About this task:
Every line that holds the word "server" needs to be copied from the data below.

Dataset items
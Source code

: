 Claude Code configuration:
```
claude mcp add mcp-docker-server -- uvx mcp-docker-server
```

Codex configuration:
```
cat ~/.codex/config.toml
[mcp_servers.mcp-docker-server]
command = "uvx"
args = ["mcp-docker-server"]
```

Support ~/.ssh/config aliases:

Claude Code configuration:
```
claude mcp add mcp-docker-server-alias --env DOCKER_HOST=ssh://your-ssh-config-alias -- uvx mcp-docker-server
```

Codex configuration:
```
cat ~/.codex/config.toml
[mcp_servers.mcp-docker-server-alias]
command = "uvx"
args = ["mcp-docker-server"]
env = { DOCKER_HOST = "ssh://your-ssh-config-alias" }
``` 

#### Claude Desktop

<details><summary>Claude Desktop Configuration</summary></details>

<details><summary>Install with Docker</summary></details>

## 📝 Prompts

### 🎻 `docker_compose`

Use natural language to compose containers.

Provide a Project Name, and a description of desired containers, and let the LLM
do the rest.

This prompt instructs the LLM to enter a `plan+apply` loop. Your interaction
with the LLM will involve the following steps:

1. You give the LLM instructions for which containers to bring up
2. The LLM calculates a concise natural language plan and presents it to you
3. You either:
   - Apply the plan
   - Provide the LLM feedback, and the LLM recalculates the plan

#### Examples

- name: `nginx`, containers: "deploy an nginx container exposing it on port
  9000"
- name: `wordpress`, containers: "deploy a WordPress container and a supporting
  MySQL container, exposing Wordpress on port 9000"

Written response:
claude mcp add mcp-docker-server -- uvx mcp-docker-server
[mcp_servers.mcp-docker-server]
args = ["mcp-docker-server"]
claude mcp add mcp-docker-server-alias --env DOCKER_HOST=ssh://your-ssh-config-alias -- uvx mcp-docker-server
[mcp_servers.mcp-docker-server-alias]
args = ["mcp-docker-server"]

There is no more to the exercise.